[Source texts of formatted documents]
#####
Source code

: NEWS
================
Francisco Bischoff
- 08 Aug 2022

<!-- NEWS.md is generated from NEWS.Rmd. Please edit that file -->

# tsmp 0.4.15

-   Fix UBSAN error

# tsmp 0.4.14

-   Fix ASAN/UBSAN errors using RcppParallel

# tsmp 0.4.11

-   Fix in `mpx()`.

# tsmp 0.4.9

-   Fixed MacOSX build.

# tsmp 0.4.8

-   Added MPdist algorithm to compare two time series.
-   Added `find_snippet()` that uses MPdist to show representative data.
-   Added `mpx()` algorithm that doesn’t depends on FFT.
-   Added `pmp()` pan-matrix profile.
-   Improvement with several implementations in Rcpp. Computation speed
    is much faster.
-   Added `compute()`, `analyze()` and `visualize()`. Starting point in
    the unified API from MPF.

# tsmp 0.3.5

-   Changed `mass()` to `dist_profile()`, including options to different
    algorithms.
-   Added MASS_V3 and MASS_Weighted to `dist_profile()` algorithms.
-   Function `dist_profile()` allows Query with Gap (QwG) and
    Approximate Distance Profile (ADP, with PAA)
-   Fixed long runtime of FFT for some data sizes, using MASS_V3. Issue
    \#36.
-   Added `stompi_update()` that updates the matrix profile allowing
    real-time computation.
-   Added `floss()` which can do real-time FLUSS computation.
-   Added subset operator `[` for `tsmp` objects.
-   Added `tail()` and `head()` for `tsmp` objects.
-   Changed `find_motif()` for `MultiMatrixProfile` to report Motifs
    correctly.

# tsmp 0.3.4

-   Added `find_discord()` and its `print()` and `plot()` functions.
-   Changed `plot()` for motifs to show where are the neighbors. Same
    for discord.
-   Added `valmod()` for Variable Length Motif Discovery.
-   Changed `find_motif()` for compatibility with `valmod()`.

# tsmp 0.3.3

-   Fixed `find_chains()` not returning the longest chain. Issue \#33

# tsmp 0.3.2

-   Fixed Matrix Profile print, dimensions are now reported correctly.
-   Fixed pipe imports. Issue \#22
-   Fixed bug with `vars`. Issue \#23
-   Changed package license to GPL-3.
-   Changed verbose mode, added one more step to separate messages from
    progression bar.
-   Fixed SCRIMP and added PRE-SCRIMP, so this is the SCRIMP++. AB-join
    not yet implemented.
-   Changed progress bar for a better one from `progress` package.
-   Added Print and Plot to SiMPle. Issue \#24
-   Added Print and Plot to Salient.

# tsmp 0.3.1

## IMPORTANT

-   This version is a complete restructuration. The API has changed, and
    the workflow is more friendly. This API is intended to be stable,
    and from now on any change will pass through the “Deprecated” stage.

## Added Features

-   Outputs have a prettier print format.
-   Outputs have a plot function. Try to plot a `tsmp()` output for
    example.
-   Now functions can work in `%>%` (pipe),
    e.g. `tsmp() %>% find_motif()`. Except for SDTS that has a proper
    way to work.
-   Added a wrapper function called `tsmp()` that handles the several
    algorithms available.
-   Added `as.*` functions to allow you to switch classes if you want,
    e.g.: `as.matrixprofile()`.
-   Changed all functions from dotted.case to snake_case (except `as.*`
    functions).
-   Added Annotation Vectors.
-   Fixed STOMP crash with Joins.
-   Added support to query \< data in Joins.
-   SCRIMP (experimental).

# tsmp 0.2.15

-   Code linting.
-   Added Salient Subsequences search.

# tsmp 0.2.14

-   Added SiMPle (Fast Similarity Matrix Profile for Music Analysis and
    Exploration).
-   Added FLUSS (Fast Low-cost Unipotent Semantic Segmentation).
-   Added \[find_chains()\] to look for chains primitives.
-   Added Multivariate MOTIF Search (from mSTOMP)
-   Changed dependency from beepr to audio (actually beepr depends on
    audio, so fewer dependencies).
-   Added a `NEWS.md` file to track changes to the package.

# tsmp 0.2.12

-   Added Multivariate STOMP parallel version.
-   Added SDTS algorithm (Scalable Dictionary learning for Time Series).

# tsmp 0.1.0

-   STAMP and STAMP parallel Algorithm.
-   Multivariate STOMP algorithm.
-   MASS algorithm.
#####
◆ REQUIREMENT ◆
Please return a copy of each line in the entries that has the string "pipe".

◆ SOLVED PROBLEM ◆
-   Fixed pipe imports. Issue \#22
-   Now functions can work in `%>%` (pipe),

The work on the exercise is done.